Finding Your Voice in the Machine Era
As musicians, we come of age playing along to records. You put on a track and try to match it. Every hit, every note. I spent thousands of hours copying Steve Gadd, Steve Jordan, Neil Peart, Stewart Copeland, John Bonham, Al Jackson, Bernard Purdie, and countless others. Over time, imitation turns into instinct, and you start to develop your own voice as a player. Not totally unique. That's unrealistic. Informed by those heroes, but in some small way you start to sound like you.
That’s what I think about when I use AI. I’m a voracious user. I used it last night to look up a part number for my dishwasher. I used it last week to help me decide the pros and cons of using a snake or Drano (I'll spare you the details). I use it to prepare for calls, organize outlines, and edit drafts.
But the more I use it and see how others use it... I realize that developing your writing voice isn’t so different from learning an instrument. And it might be one of the most important skills of the AI age.
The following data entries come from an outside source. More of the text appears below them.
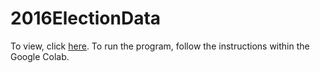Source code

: # 2016ElectionData

To view, click [here](https://colab.research.google.com/drive/19aVPWWbxLtchqkNbnelDMcQVPzLGyl32?usp=sharing). To run the program, follow the instructions within the Google Colab.
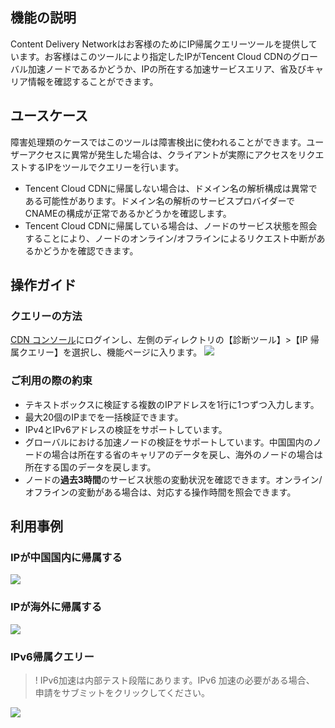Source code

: ## 機能の説明
Content Delivery Networkはお客様のためにIP帰属クエリーツールを提供しています。お客様はこのツールにより指定したIPがTencent Cloud CDNのグローバル加速ノードであるかどうか、IPの所在する加速サービスエリア、省及びキャリア情報を確認することができます。
## ユースケース
障害処理類のケースではこのツールは障害検出に使われることができます。ユーザーアクセスに異常が発生した場合は、クライアントが実際にアクセスをリクエストするIPをツールでクエリーを行います。
- Tencent Cloud CDNに帰属しない場合は、ドメイン名の解析構成は異常である可能性があります。ドメイン名の解析のサービスプロバイダーでCNAMEの構成が正常であるかどうかを確認します。
- Tencent Cloud CDNに帰属している場合は、ノードのサービス状態を照会することにより、ノードのオンライン/オフラインによるリクエスト中断があるかどうかを確認できます。

## 操作ガイド
### クエリーの方法
 [CDN コンソール](https://console.cloud.tencent.com/cdn)にログインし、左側のディレクトリの【診断ツール】>【IP 帰属クエリー】を選択し、機能ページに入ります。
![](https://main.qcloudimg.com/raw/7c72a39a1c0f33e633057d02af9c3a6f.png)

### ご利用の際の約束
- テキストボックスに検証する複数のIPアドレスを1行に1つずつ入力します。
- 最大20個のIPまでを一括検証できます。
- IPv4とIPv6アドレスの検証をサポートしています。
- グローバルにおける加速ノードの検証をサポートしています。中国国内のノードの場合は所在する省のキャリアのデータを戻し、海外のノードの場合は所在する国のデータを戻します。
- ノードの**過去3時間**のサービス状態の変動状況を確認できます。オンライン/オフラインの変動がある場合は、対応する操作時間を照会できます。

## 利用事例
### IPが中国国内に帰属する
![](https://main.qcloudimg.com/raw/92a04bfdc0905c9be0465d3dc4825dd3.png)
### IPが海外に帰属する
![](https://main.qcloudimg.com/raw/6a2e1b6f94362d5508ed98a52bd2d125.png)
### IPv6帰属クエリー
>! IPv6加速は内部テスト段階にあります。IPv6 加速の必要がある場合、 申請をサブミットをクリックしてください。
>
![](https://main.qcloudimg.com/raw/7e88553e81f01e86fd4325c3d433fbca.png)



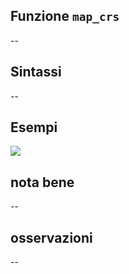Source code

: ## Funzione `map_crs`

--

## Sintassi

--

## Esempi

<img src="/img/variabili/map_crs/map_crs1.png">

## nota bene

--

## osservazioni

--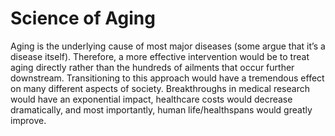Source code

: # Science of Aging
Aging is the underlying cause of most major diseases (some argue that it’s a disease itself). Therefore, a more effective intervention would be to treat aging directly rather than the hundreds of ailments that occur further downstream. Transitioning to this approach would have a tremendous effect on many different aspects of society. Breakthroughs in medical research would have an exponential impact, healthcare costs would decrease dramatically, and most importantly, human life/healthspans would greatly improve.  

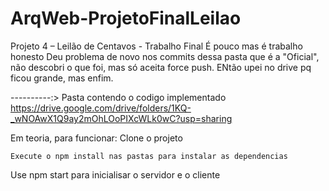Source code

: # ArqWeb-ProjetoFinalLeilao
Projeto 4 – Leilão de Centavos - Trabalho Final
É pouco mas é trabalho honesto
Deu problema de novo nos commits dessa  pasta que é a "Oficial", não descobri o que foi, mas só aceita force push. ENtão upei no drive pq ficou grande, mas enfim.

----------:> Pasta contendo o codigo implementado https://drive.google.com/drive/folders/1KQ-_wNOAwX1Q9ay2mOhLOoPIXcWLk0wC?usp=sharing

Em teoria, para funcionar:
    Clone o projeto

    Execute o npm install nas pastas para instalar as dependencias

  Use npm start para inicialisar o servidor e o cliente
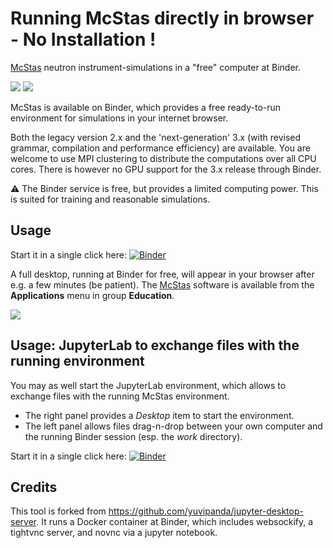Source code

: # Running McStas directly in browser - No Installation !


[McStas](http://mcstas.org/) neutron instrument-simulations in a "free" computer at Binder.

<img src="http://mcstas.org/logo-eft.png"> <img src="https://mybinder.org/static/logo.svg?v=fe52c40adc69454ba7536393f76ebd715e5fb75f5feafe16a27c47483eabf3311c14ed9fda905c49915d6dbf369ae68fb855a40dd05489a7b9542a9ee532e92b">

McStas is available on Binder, which provides a free ready-to-run environment for simulations in your internet browser.

Both the legacy version 2.x and the 'next-generation' 3.x (with revised grammar, compilation and performance efficiency) are available. You are welcome to use MPI clustering to distribute the computations over all CPU cores. There is however no GPU support for the 3.x release through Binder.

:warning: The Binder service is free, but provides a limited computing power. This is suited for training and reasonable simulations.

## Usage

Start it in a single click here:  [![Binder](https://mybinder.org/badge_logo.svg)](https://mybinder.org/v2/gh/McStasMcXtrace/mcstas-binder/master?urlpath=desktop)

A full desktop, running at Binder for free, will appear in your browser after e.g. a few minutes (be patient).
The [McStas](http://mcstas.org/) software is available from the __Applications__ menu in group __Education__.

<img src="http://mcstas.org/pics/mcstas-binder.png">

## Usage: JupyterLab to exchange files with the running environment

You may as well start the JupyterLab environment, which allows to exchange files with the running McStas environment. 

- The right panel provides a *Desktop* item to start the environment.
- The left panel allows files drag-n-drop between your own computer and the running Binder session (esp. the *work* directory).

Start it in a single click here:  [![Binder](https://mybinder.org/badge_logo.svg)](https://mybinder.org/v2/gh/McStasMcXtrace/mcstas-binder/master?urlpath=lab)

## Credits

This tool is forked from <https://github.com/yuvipanda/jupyter-desktop-server>.
It runs a Docker container at Binder, which includes websockify, a tightvnc server, and novnc via a jupyter notebook.


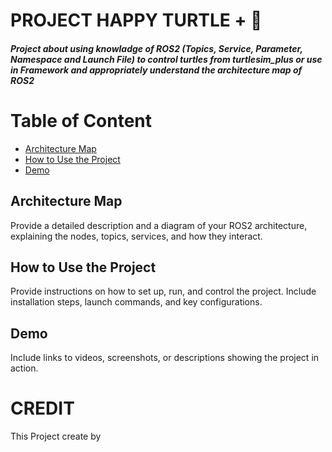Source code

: # **PROJECT HAPPY TURTLE + :turtle:** 
##### Project about using knowladge of ROS2 (Topics, Service, Parameter, Namespace and Launch File) to control turtles from turtlesim_plus or use in Framework and appropriately understand the architecture map of ROS2
# **Table of Content**
- [Architecture Map](#architecture-map)
- [How to Use the Project](#how-to-use-the-project)
- [Demo](#demo)

## Architecture Map
Provide a detailed description and a diagram of your ROS2 architecture, explaining the nodes, topics, services, and how they interact.

## How to Use the Project
Provide instructions on how to set up, run, and control the project. Include installation steps, launch commands, and key configurations.

## Demo
Include links to videos, screenshots, or descriptions showing the project in action.
# CREDIT 
This Project create by 
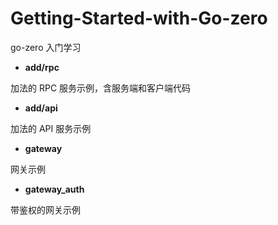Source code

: # Getting-Started-with-Go-zero
go-zero 入门学习

* **add/rpc**

加法的 RPC 服务示例，含服务端和客户端代码


* **add/api**

加法的 API 服务示例

* **gateway**

网关示例


* **gateway_auth**

带鉴权的网关示例
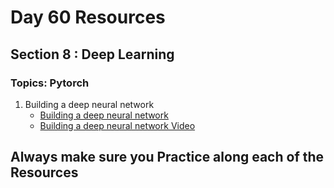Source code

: # Day 60 Resources 

## Section 8 : Deep Learning

### Topics: Pytorch

1. Building a deep neural network
    * [Building a deep neural network](https://medium.com/analytics-vidhya/a-start-to-finish-guide-to-building-deep-neural-networks-in-keras-3d54de097a75)
    * [Building a deep neural network Video](https://www.youtube.com/watch?v=mWgRprKIoIs)


## Always make sure you Practice along each of the Resources  


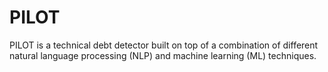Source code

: # PILOT

PILOT is a technical debt detector built on top of a combination of different natural language processing (NLP) and machine learning (ML) techniques.
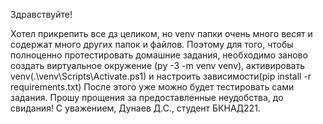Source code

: Здравствуйте!

Хотел прикрепить все дз целиком, но venv папки очень много весят и содержат много других папок и файлов.
Поэтому для того, чтобы полноценно протестировать домашние задания, необходимо заново создать виртуальное окружение (py -3 -m venv venv), активировать venv(.\venv\Scripts\Activate.ps1) и настроить зависимости(pip install -r requirements.txt)
После этого уже можно будет тестировать сами задания. Прошу прощения за предоставленные неудобства, до свидания!
С уважением,
Дунаев Д.С., студент БКНАД221.
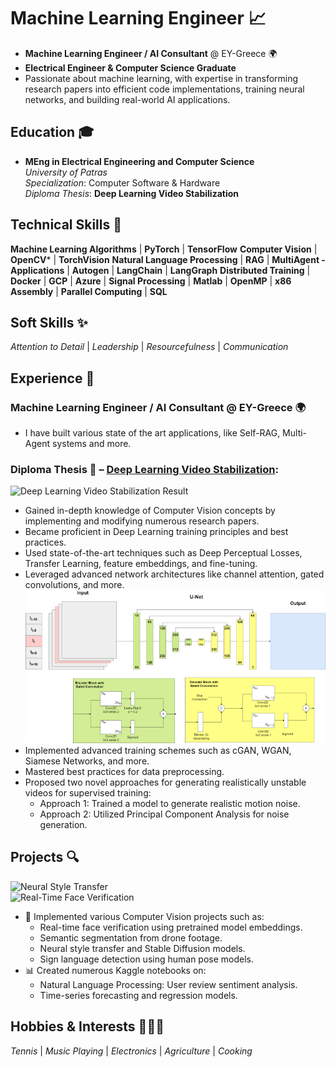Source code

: # **Machine Learning Engineer** 📈  
- **Machine Learning Engineer / AI Consultant** @ EY-Greece 🌍  
- **Electrical Engineer & Computer Science Graduate**  
-  Passionate about machine learning, with expertise in transforming research papers into efficient code implementations, training neural networks, and building real-world AI applications.  


## **Education** 🎓  
- **MEng in Electrical Engineering and Computer Science**  
  *University of Patras*  
  *Specialization*: Computer Software & Hardware  
  *Diploma Thesis*: **Deep Learning Video Stabilization**


## **Technical Skills** 🔧
**Machine Learning Algorithms** | 
**PyTorch** | **TensorFlow** 
**Computer Vision** | **OpenCV*** | **TorchVision** 
**Natural Language Processing** | **RAG** | **MultiAgent - Applications** | **Autogen** | **LangChain** | **LangGraph** 
**Distributed Training** | **Docker** | **GCP** | **Azure** |
**Signal Processing** | **Matlab** | **OpenMP** | **x86 Assembly** | **Parallel Computing** | **SQL**  


## **Soft Skills** ✨  
*Attention to Detail* | *Leadership* | *Resourcefulness* | *Communication*


## **Experience** 💼  
### **Machine Learning Engineer / AI Consultant** @ EY-Greece 🌍  
- I have built various state of the art applications, like Self-RAG, Multi-Agent systems and more.

### **Diploma Thesis** 📝 – [Deep Learning Video Stabilization](/assets/thesis.pdf):  
![Deep Learning Video Stabilization Result](/assets/img/stab_result.gif)

- Gained in-depth knowledge of Computer Vision concepts by implementing and modifying numerous research papers.  
- Became proficient in Deep Learning training principles and best practices.  
- Used state-of-the-art techniques such as Deep Perceptual Losses, Transfer Learning, feature embeddings, and fine-tuning.  
- Leveraged advanced network architectures like channel attention, gated convolutions, and more.  
![DMBVS_UNET Architecture](/assets/img/DMBVS_UNET.png)  
- Implemented advanced training schemes such as cGAN, WGAN, Siamese Networks, and more.  
- Mastered best practices for data preprocessing.  
- Proposed two novel approaches for generating realistically unstable videos for supervised training:  
  - Approach 1: Trained a model to generate realistic motion noise.  
  - Approach 2: Utilized Principal Component Analysis for noise generation.


## **Projects** 🔍  
![Neural Style Transfer](/assets/img/neural_style.gif)  
![Real-Time Face Verification](/assets/img/faceid.gif)


- 🎥 Implemented various Computer Vision projects such as:  
  - Real-time face verification using pretrained model embeddings.  
  - Semantic segmentation from drone footage.  
  - Neural style transfer and Stable Diffusion models.  
  - Sign language detection using human pose models.  
- 📊 Created numerous Kaggle notebooks on:  
  - Natural Language Processing: User review sentiment analysis.  
  - Time-series forecasting and regression models.


## **Hobbies & Interests** 🎾🎶🔌  
*Tennis* | *Music Playing* | *Electronics* | *Agriculture* | *Cooking*
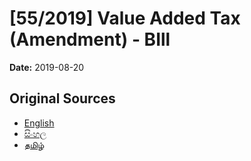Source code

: # [55/2019] Value Added Tax (Amendment) - BIll

**Date:** 2019-08-20

## Original Sources

- [English](https://documents.gov.lk/view/bills/2019/8/55-2019_E.pdf)
- [සිංහල](https://documents.gov.lk/view/bills/2019/8/55-2019_S.pdf)
- [தமிழ்](https://documents.gov.lk/view/bills/2019/8/55-2019_T.pdf)
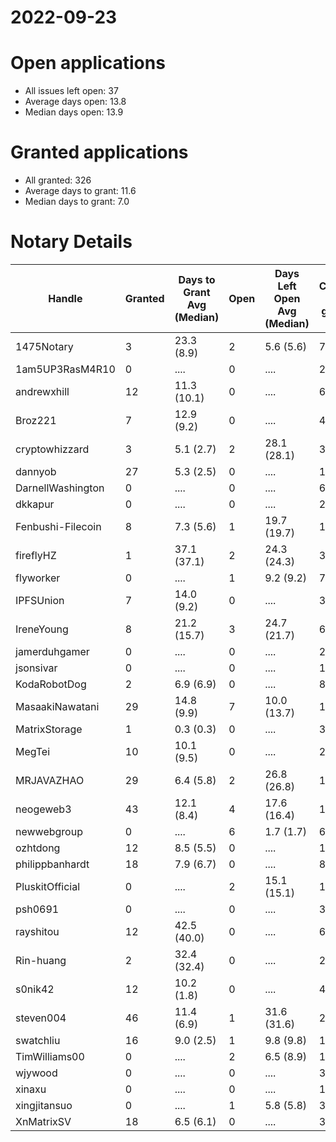 2022-09-23
==========

# Open applications

- All issues left open: 37
- Average days open: 13.8
- Median days open: 13.9

# Granted applications

- All granted: 326
- Average days to grant: 11.6
- Median days to grant: 7.0

# Notary Details

| Handle            |   Granted | Days to Grant Avg (Median)   |   Open | Days Left Open Avg (Median)   |   Closed (no grant) |
|-------------------|-----------|------------------------------|--------|-------------------------------|---------------------|
| 1475Notary        |         3 | 23.3  (8.9)                  |      2 | 5.6  (5.6)                    |                   7 |
| 1am5UP3RasM4R10   |         0 | ....                         |      0 | ....                          |                   2 |
| andrewxhill       |        12 | 11.3  (10.1)                 |      0 | ....                          |                  69 |
| Broz221           |         7 | 12.9  (9.2)                  |      0 | ....                          |                  41 |
| cryptowhizzard    |         3 | 5.1  (2.7)                   |      2 | 28.1  (28.1)                  |                  32 |
| dannyob           |        27 | 5.3  (2.5)                   |      0 | ....                          |                 136 |
| DarnellWashington |         0 | ....                         |      0 | ....                          |                   6 |
| dkkapur           |         0 | ....                         |      0 | ....                          |                   2 |
| Fenbushi-Filecoin |         8 | 7.3  (5.6)                   |      1 | 19.7  (19.7)                  |                 103 |
| fireflyHZ         |         1 | 37.1  (37.1)                 |      2 | 24.3  (24.3)                  |                   3 |
| flyworker         |         0 | ....                         |      1 | 9.2  (9.2)                    |                   7 |
| IPFSUnion         |         7 | 14.0  (9.2)                  |      0 | ....                          |                  33 |
| IreneYoung        |         8 | 21.2  (15.7)                 |      3 | 24.7  (21.7)                  |                  66 |
| jamerduhgamer     |         0 | ....                         |      0 | ....                          |                   2 |
| jsonsivar         |         0 | ....                         |      0 | ....                          |                  13 |
| KodaRobotDog      |         2 | 6.9  (6.9)                   |      0 | ....                          |                   8 |
| MasaakiNawatani   |        29 | 14.8  (9.9)                  |      7 | 10.0  (13.7)                  |                 122 |
| MatrixStorage     |         1 | 0.3  (0.3)                   |      0 | ....                          |                   3 |
| MegTei            |        10 | 10.1  (9.5)                  |      0 | ....                          |                  28 |
| MRJAVAZHAO        |        29 | 6.4  (5.8)                   |      2 | 26.8  (26.8)                  |                 124 |
| neogeweb3         |        43 | 12.1  (8.4)                  |      4 | 17.6  (16.4)                  |                 163 |
| newwebgroup       |         0 | ....                         |      6 | 1.7  (1.7)                    |                   6 |
| ozhtdong          |        12 | 8.5  (5.5)                   |      0 | ....                          |                 110 |
| philippbanhardt   |        18 | 7.9  (6.7)                   |      0 | ....                          |                  81 |
| PluskitOfficial   |         0 | ....                         |      2 | 15.1  (15.1)                  |                   1 |
| psh0691           |         0 | ....                         |      0 | ....                          |                   3 |
| rayshitou         |        12 | 42.5  (40.0)                 |      0 | ....                          |                  62 |
| Rin-huang         |         2 | 32.4  (32.4)                 |      0 | ....                          |                   2 |
| s0nik42           |        12 | 10.2  (1.8)                  |      0 | ....                          |                  46 |
| steven004         |        46 | 11.4  (6.9)                  |      1 | 31.6  (31.6)                  |                 204 |
| swatchliu         |        16 | 9.0  (2.5)                   |      1 | 9.8  (9.8)                    |                 116 |
| TimWilliams00     |         0 | ....                         |      2 | 6.5  (8.9)                    |                  13 |
| wjywood           |         0 | ....                         |      0 | ....                          |                  39 |
| xinaxu            |         0 | ....                         |      0 | ....                          |                   1 |
| xingjitansuo      |         0 | ....                         |      1 | 5.8  (5.8)                    |                   3 |
| XnMatrixSV        |        18 | 6.5  (6.1)                   |      0 | ....                          |                  38 |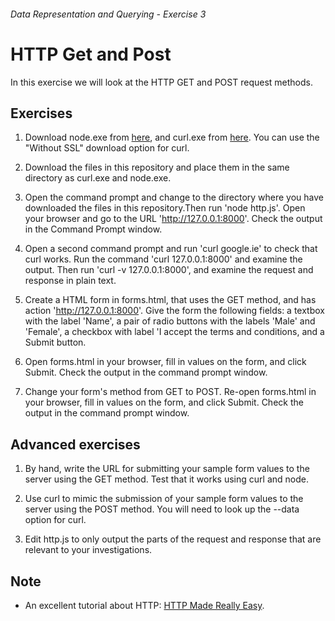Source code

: ###### Data Representation and Querying - Exercise 3
# HTTP Get and Post
In this exercise we will look at the HTTP GET and POST request methods.

## Exercises
1. Download node.exe from [here](https://nodejs.org/dist/latest/win-x64/), and curl.exe from [here](http://www.paehl.com/open_source/?CURL_7.44.0). You can use the "Without SSL" download option for curl.

1. Download the files in this repository and place them in the same directory as curl.exe and node.exe.

1. Open the command prompt and change to the directory where you have downloaded the files in this repository.Then run 'node http.js'. Open your browser and go to the URL 'http://127.0.0.1:8000'. Check the output in the Command Prompt window.

1. Open a second command prompt and run 'curl google.ie' to check that curl works. Run the command 'curl 127.0.0.1:8000' and examine the output. Then run 'curl -v 127.0.0.1:8000', and examine the request and response in plain text.

1. Create a HTML form in forms.html, that uses the GET method, and has action 'http://127.0.0.1:8000'. Give the form the following fields: a textbox with the label 'Name', a pair of radio buttons with the labels 'Male' and 'Female', a checkbox with label 'I accept the terms and conditions, and a Submit button.

1. Open forms.html in your browser, fill in values on the form, and click Submit. Check the output in the command prompt window.

1. Change your form's method from GET to POST. Re-open forms.html in your browser, fill in values on the form, and click Submit. Check the output in the command prompt window.

## Advanced exercises
1. By hand, write the URL for submitting your sample form values to the server using the GET method. Test that it works using curl and node.

1. Use curl to mimic the submission of your sample form values to the server using the POST method. You will need to look up the --data option for curl.

1. Edit http.js to only output the parts of the request and response that are relevant to your investigations. 

## Note
- An excellent tutorial about HTTP: [HTTP Made Really Easy](https://www.jmarshall.com/easy/http/).
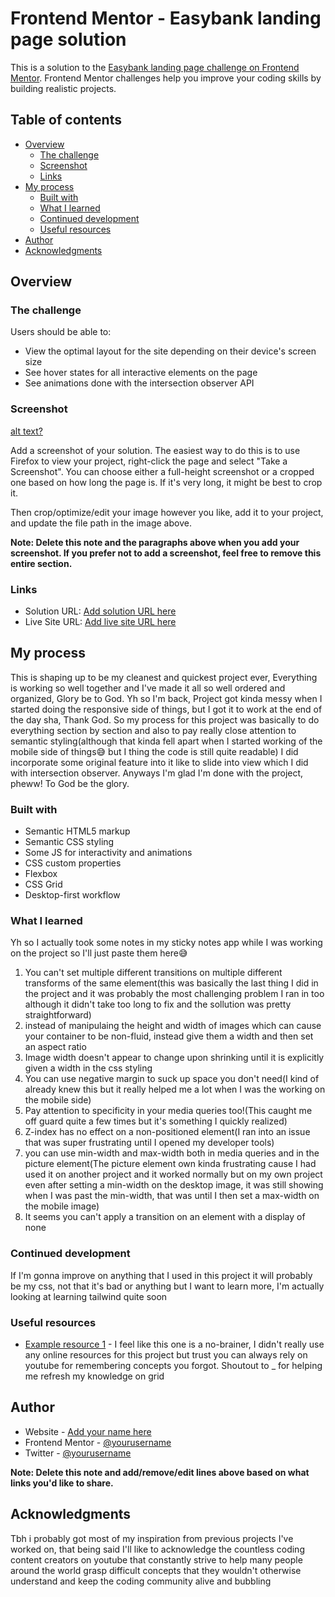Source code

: # Frontend Mentor - Easybank landing page solution

This is a solution to the [Easybank landing page challenge on Frontend Mentor](https://www.frontendmentor.io/challenges/easybank-landing-page-WaUhkoDN). Frontend Mentor challenges help you improve your coding skills by building realistic projects.

## Table of contents

- [Overview](#overview)
  - [The challenge](#the-challenge)
  - [Screenshot](#screenshot)
  - [Links](#links)
- [My process](#my-process)
  - [Built with](#built-with)
  - [What I learned](#what-i-learned)
  - [Continued development](#continued-development)
  - [Useful resources](#useful-resources)
- [Author](#author)
- [Acknowledgments](#acknowledgments)

## Overview

### The challenge

Users should be able to:

- View the optimal layout for the site depending on their device's screen size
- See hover states for all interactive elements on the page
- See animations done with the intersection observer API

### Screenshot

[alt text?](/Screenshots/Screenshot%20desktop.png)

Add a screenshot of your solution. The easiest way to do this is to use Firefox to view your project, right-click the page and select "Take a Screenshot". You can choose either a full-height screenshot or a cropped one based on how long the page is. If it's very long, it might be best to crop it.

Then crop/optimize/edit your image however you like, add it to your project, and update the file path in the image above.

**Note: Delete this note and the paragraphs above when you add your screenshot. If you prefer not to add a screenshot, feel free to remove this entire section.**

### Links

- Solution URL: [Add solution URL here](https://your-solution-url.com)
- Live Site URL: [Add live site URL here](https://your-live-site-url.com)

## My process

This is shaping up to be my cleanest and quickest project ever, Everything is working so well together and I've made it all so well ordered and organized, Glory be to God. Yh so I'm back, Project got kinda messy when I started doing the responsive side of things, but I got it to work at the end of the day sha, Thank God. So my process for this project was basically to do everything section by section and also to pay really close attention to semantic styling(although that kinda fell apart when I started working of the mobile side of things😅 but I thing the code is still quite readable) I did incorporate some original feature into it like to slide into view which I did with intersection observer. Anyways I'm glad I'm done with the project, pheww! To God be the glory.

### Built with

- Semantic HTML5 markup
- Semantic CSS styling
- Some JS for interactivity and animations
- CSS custom properties
- Flexbox
- CSS Grid
- Desktop-first workflow

### What I learned

Yh so I actually took some notes in my sticky notes app while I was working on the project so I'll just paste them here😅

1. You can't set multiple different transitions on multiple different transforms of the same element(this was basically the last thing I did in the project and it was probably the most challenging problem I ran in too although it didn't take too long to fix and the sollution was pretty straightforward)
2. instead of manipulaing the height and width of images which can cause your container to be non-fluid, instead give them a width and then set an aspect ratio
3. Image width doesn't appear to change upon shrinking until it is explicitly given a width in the css styling
4. You can use negative margin to suck up space you don't need(I kind of already knew this but it really helped me a lot when I was the working on the mobile side)
5. Pay attention to specificity in your media queries too!(This caught me off guard quite a few times but it's something I quickly realized)
6. Z-index has no effect on a non-positioned element(I ran into an issue that was super frustrating until I opened my developer tools)
7. you can use min-width and max-width both in media queries and in the picture element(The picture element own kinda frustrating cause I had used it on another project and it worked normally but on my own project even after setting a min-width on the desktop image, it was still showing when I was past the min-width, that was until I then set a max-width on the mobile image)
8. It seems you can't apply a transition on an element with a display of none

### Continued development

If I'm gonna improve on anything that I used in this project it will probably be my css, not that it's bad or anything but I want to learn more, I'm actually looking at learning tailwind quite soon

### Useful resources

- [Example resource 1](https://youtube.com) - I feel like this one is a no-brainer, I didn't really use any online resources for this project but trust you can always rely on youtube for remembering concepts you forgot. Shoutout to \_ for helping me refresh my knowledge on grid

## Author

- Website - [Add your name here](https://www.your-site.com)
- Frontend Mentor - [@yourusername](https://www.frontendmentor.io/profile/yourusername)
- Twitter - [@yourusername](https://www.twitter.com/yourusername)

**Note: Delete this note and add/remove/edit lines above based on what links you'd like to share.**

## Acknowledgments

Tbh i probably got most of my inspiration from previous projects I've worked on, that being said I'll like to acknowledge the countless coding content creators on youtube that constantly strive to help many people around the world grasp difficult concepts that they wouldn't otherwise understand and keep the coding community alive and bubbling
When we “play along” with the machine, at first we accept. Its pacing, its balance, its politeness. But if we keep pushing, if we keep distorting and shaping what it gives us, we start to hear our own phrasing. Our vocabulary emerges. The key, I think, is to keep rewriting until it's your voice coming through the algorithm.
For musicians and non-musicians alike, that’s the gig. Use AI as the records you practice with. It's a reference track to learn from, but not the performance you release. Let it help you find your rhythm and clarity, but don’t let it sing solo. The goal isn’t to sound like the machine; it’s to sound like yourself with the machine in the room.
In the analog era, authenticity meant untouched.
In the digital era, it means intentional.
Audiences know when something has been processed. You can tell when a photo's been filtered or retouched, right? The question isn’t whether you used AI. It’s whether the you in your work survived.
The stray metaphor, the irregular rhythm: those are our fingerprints.
Soon, nearly everything... words, images, songs, will be touched by AI. But the human doesn’t disappear unless we let it. We just move to a new place in the signal (or value) chain.
Maybe our job becomes the creative input: editing, effects, mixing, and production. Don't try to out-perfect the computer—you'll lose.
And just as we've built pedals to make electric guitars sound the way we want, we’ll need to build creative practices and tools that reintroduce friction, randomness, wit, doubt, and vulnerability into AI outputs.
I'm Hopeful
When I heard Carol Channing, her voice reminded me that character exists in the broken and imperfect frequencies. The same is true in our era of synthetic content.
Perfection, safeness, and confidence have become commoditized.
Being yourself is where value is.
Auto-Tune is a registered trademark of Antares Audio Technologies, LLC.